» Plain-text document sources

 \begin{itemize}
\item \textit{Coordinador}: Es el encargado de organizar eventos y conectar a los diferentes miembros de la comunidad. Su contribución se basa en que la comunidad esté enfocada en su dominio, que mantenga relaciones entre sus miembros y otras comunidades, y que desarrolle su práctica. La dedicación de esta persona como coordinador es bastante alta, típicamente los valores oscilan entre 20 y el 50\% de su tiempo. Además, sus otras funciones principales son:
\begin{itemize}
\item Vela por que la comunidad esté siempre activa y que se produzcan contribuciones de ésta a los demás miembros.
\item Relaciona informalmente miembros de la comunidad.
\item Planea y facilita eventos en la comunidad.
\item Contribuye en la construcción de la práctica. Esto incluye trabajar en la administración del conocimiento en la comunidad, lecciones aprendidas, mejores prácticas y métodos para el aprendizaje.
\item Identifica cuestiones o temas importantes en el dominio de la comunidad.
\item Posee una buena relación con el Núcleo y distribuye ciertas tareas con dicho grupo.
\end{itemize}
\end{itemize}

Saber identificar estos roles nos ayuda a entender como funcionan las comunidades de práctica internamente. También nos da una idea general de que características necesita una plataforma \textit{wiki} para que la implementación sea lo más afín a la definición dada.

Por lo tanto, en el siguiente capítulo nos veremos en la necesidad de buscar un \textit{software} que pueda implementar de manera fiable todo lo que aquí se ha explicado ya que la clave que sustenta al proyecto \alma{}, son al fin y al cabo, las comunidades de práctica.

--

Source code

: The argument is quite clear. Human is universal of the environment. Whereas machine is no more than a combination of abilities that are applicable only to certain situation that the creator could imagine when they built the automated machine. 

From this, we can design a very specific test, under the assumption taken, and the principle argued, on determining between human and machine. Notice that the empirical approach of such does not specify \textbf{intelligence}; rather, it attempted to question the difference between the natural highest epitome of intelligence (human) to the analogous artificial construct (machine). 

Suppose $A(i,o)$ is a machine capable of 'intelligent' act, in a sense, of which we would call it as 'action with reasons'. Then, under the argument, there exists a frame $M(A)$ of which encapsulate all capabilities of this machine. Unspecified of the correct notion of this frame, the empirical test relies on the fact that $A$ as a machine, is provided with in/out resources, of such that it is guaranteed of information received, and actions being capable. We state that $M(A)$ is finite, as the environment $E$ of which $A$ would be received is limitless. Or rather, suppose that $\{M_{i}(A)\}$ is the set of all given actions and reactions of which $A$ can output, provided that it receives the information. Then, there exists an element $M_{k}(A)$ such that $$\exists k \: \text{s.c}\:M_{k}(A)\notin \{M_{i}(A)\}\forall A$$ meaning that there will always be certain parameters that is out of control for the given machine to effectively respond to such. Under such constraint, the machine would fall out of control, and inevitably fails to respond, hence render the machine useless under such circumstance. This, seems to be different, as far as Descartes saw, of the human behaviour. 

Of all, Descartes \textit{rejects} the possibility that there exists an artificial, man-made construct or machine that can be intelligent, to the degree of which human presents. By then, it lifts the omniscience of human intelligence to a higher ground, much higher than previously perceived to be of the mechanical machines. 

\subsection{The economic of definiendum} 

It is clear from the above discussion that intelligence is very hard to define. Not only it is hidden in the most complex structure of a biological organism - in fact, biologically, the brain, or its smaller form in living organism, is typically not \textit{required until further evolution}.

...

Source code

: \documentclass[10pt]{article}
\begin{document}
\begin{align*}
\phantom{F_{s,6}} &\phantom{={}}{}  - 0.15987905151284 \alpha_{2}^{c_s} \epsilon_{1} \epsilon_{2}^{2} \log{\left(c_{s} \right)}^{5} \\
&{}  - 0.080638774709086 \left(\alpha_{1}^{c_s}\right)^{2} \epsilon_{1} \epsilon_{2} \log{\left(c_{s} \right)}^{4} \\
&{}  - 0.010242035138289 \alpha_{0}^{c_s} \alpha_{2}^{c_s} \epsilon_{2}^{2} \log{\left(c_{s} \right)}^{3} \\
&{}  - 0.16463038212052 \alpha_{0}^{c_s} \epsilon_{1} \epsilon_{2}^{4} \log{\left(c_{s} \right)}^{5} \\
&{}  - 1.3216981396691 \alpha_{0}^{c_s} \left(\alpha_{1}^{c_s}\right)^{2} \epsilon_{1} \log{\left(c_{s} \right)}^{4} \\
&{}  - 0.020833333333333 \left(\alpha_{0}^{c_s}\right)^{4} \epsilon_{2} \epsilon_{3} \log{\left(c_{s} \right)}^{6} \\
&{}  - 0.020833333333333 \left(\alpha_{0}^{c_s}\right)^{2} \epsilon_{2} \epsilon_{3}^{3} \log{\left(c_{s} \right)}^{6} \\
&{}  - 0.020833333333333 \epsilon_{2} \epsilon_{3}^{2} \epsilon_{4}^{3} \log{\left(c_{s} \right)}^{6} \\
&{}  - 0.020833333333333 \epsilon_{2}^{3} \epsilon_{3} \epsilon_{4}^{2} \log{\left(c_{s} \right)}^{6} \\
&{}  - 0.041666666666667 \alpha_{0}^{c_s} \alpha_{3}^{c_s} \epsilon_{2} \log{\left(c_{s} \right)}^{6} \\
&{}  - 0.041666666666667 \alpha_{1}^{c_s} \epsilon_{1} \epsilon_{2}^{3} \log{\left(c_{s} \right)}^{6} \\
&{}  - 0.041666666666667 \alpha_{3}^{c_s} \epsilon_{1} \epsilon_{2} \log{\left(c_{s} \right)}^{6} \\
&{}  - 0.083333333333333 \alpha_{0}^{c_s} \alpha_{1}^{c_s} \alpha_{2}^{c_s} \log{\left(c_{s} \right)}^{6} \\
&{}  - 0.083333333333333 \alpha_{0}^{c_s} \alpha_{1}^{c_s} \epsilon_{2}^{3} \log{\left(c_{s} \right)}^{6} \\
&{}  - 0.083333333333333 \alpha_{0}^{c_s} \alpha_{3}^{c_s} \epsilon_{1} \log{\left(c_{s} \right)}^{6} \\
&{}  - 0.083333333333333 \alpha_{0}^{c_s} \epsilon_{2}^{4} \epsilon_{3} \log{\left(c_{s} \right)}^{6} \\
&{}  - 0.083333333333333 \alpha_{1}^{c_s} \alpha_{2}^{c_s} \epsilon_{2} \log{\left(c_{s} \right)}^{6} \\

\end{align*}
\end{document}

» Task prompt
Track down every line in the entries that includes the string "itemize", and copy it.

» Answer box
 \begin{itemize}
\begin{itemize}
\end{itemize}
\end{itemize}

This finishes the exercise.